— Goal of the exercise —
Comb through the entries for "begin" and pull out each line that holds it.

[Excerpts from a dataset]
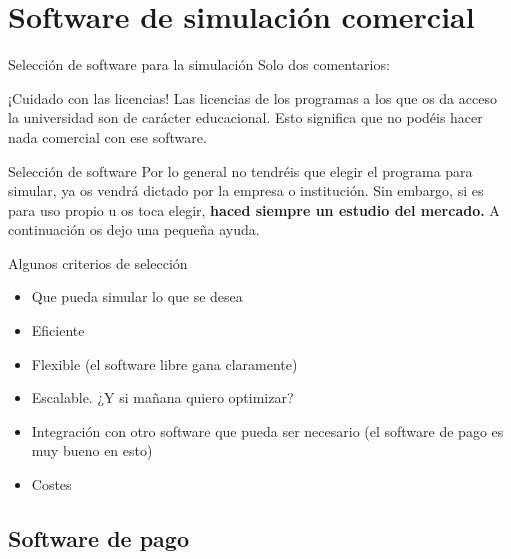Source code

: \documentclass[12pt]{beamer}
\begin{document}
\section{Software de simulación comercial}

\begin{frame}{Selección de software para la simulación}
	Solo dos comentarios:
	\begin{block}{¡Cuidado con las licencias!}
		Las licencias de los programas a los que os da acceso la universidad son de carácter educacional. Esto significa que no podéis hacer nada comercial con ese software.
	\end{block}
	\pause
	\begin{block}{Selección de software}
		Por lo general no tendréis que elegir el programa para simular, ya os vendrá dictado por la empresa o institución. Sin embargo, si es para uso propio u os toca elegir, \textbf{haced siempre un estudio del mercado.} A continuación os dejo una pequeña ayuda.
	\end{block}
\end{frame}

\begin{frame}{Algunos criterios de selección}
	\begin{itemize}[label=$\checkmark$]
		\item Que pueda simular lo que se desea
		\item Eficiente
		\item Flexible (el software libre gana claramente)
		\item Escalable. ¿Y si mañana quiero optimizar?
		\item Integración con otro software que pueda ser necesario (el software de pago es muy bueno en esto)
		\item Costes
	\end{itemize}
\end{frame}

\subsection{Software de pago}
\end{document}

— Answer below —
\begin{document}
\begin{frame}{Selección de software para la simulación}
	\begin{block}{¡Cuidado con las licencias!}
	\begin{block}{Selección de software}
\begin{frame}{Algunos criterios de selección}
	\begin{itemize}[label=$\checkmark$]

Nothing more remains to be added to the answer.